Il est vrai que pour ceux n’ayant jamais côtoyé la programmation déclarative, un petit effort supplémentaire a dû être fait, mais, dans l’ensemble, cette façon de coder reste pratique, et surtout plus rapide que ce à quoi nous sommes habitués.
Forcément, les premières fois ont été un peu laborieuses, puisqu’il faut sans cesse rechercher des informations dans la documentation d’Apple ou sur internet, mais on prend vite le pli.
Nos premiers pas ont été largement convaincants : la création d’interfaces esthétiques, fonctionnelles, supportant le dark mode et avec des animations se fait extrêmement rapidement. SwiftUI nous paraît aujourd’hui idéal pour la création d’applications personnelles, des side projects, des prototypes ou ne serait-ce que par curiosité et tester les nouveautés d’Apple. Cependant, pour plusieurs raisons, nous ne pouvons pas nous permettre de l’adopter dès aujourd’hui pour les projets de nos clients.
La principale raison de cette impossibilité concerne les versions minimales imposées par le framework. En effet, chez Playmoweb, nous avons pour habitude de proposer à nos clients de supporter au moins deux versions inférieures à la version actuelle d’iOS. Actuellement, nous développons donc des applications compatibles avec iOS 11, 12 et 13 et cela nous empêche d’utiliser SwiftUI.
L’autre point bloquant, comme évoqué précédemment, concerne les composants encore aux abonnés absents. Dans le cas de réalisations d’UI complexes, on se retrouve vite limité, et le fait de devoir bricoler pour obtenir le résultat escompté est loin d’être idéal voire même risqué pour des applications destinées à nos clients.

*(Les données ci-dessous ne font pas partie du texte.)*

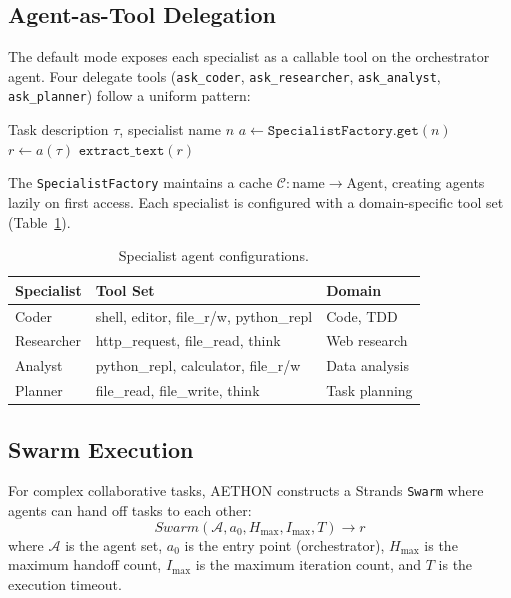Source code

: \documentclass[9pt,twocolumn,letterpaper]{extarticle}
\begin{document}
\subsection{Agent-as-Tool Delegation}

The default mode exposes each specialist as a callable tool on the orchestrator agent.
Four delegate tools (\texttt{ask\_coder}, \texttt{ask\_researcher}, \texttt{ask\_analyst}, \texttt{ask\_planner}) follow a uniform pattern:

\begin{algorithm}[H]
\caption{Agent-as-Tool Delegation}
\label{alg:delegate}
\begin{algorithmic}[1]
\REQUIRE Task description $\tau$, specialist name $n$
\STATE $a \leftarrow \texttt{SpecialistFactory.get}(n)$
\STATE $r \leftarrow a(\tau)$ 
\RETURN $\texttt{extract\_text}(r)$
\end{algorithmic}
\end{algorithm}

The \texttt{SpecialistFactory} maintains a cache $\mathcal{C}: \text{name} \to \text{Agent}$, creating agents lazily on first access.
Each specialist is configured with a domain-specific tool set (Table~\ref{tab:specialists}).

\begin{table}[t]
\caption{Specialist agent configurations.}
\label{tab:specialists}
\centering
\small
\begin{tabular}{@{}lll@{}}
\toprule
\textbf{Specialist} & \textbf{Tool Set} & \textbf{Domain} \\
\midrule
Coder      & shell, editor, file\_r/w, python\_repl & Code, TDD \\
Researcher & http\_request, file\_read, think        & Web research \\
Analyst    & python\_repl, calculator, file\_r/w      & Data analysis \\
Planner    & file\_read, file\_write, think           & Task planning \\
\bottomrule
\end{tabular}
\end{table}

\subsection{Swarm Execution}

For complex collaborative tasks, AETHON constructs a Strands \texttt{Swarm} where agents can hand off tasks to each other:
%
\begin{equation}
\textit{Swarm}(\mathcal{A}, a_0, H_{\max}, I_{\max}, T) \to r
\label{eq:swarm}
\end{equation}
%
\noindent where $\mathcal{A}$ is the agent set, $a_0$ is the entry point (orchestrator), $H_{\max}$ is the maximum handoff count, $I_{\max}$ is the maximum iteration count, and $T$ is the execution timeout.
\end{document}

Finalement, on a un peu l’impression de revivre la sortie de Swift en 2014 : la nouvelle façon de programmer semble plus moderne et attirante, à l’instar de Swift avec l’Objective-C. Cependant, tout comme avec l’annonce de Swift à l’époque, il est encore trop tôt pour sauter le pas tête baissée. C’est aussi un point qui freine son adoption, car on se souvient des nombreux breaking changes que les mises à jour successives de Swift ont apportés, et il se pourrait que SwiftUI prenne le même chemin.
Le mot de la fin
Si on peut retenir une chose, c’est que la question que l’on voit beaucoup revenir sur son sujet — est-ce que SwiftUI est prêt à être utilisé en production ? — , n’a finalement pas de réponse toute faite et dépend surtout de l’application à développer. Si elle est amenée à être maintenue dans le temps ou qu’elle doit supporter d’anciennes versions, il va falloir patienter encore un peu et rester sur les frameworks actuels (UIKit, AppKit, …). Si, à l’inverse, il s’agit d’un POC, d’une démo ou d’une application qui ne sera utilisée qu’en interne par exemple, SwiftUI peut tout à fait être envisagé. L’avantage, c’est qu’il est possible de l’utiliser conjointement avec les frameworks actuels et d’intégrer petit à petit des vues ou des composants écrits avec SwiftUI.
Chez Playmoweb, SwiftUI nous a conquis de par son potentiel, mais on reste un peu sur notre faim et on regrette de ne pas être en mesure de vraiment pousser son utilisation à son maximum. On attend beaucoup de ses prochaines évolutions et on espère que ce framework gagnera en maturité rapidement. A voir ce qu’Apple nous annoncera dans quelques semaines lors de la WWDC 2020 🤞 (qui, pour la première fois, se déroulera en ligne).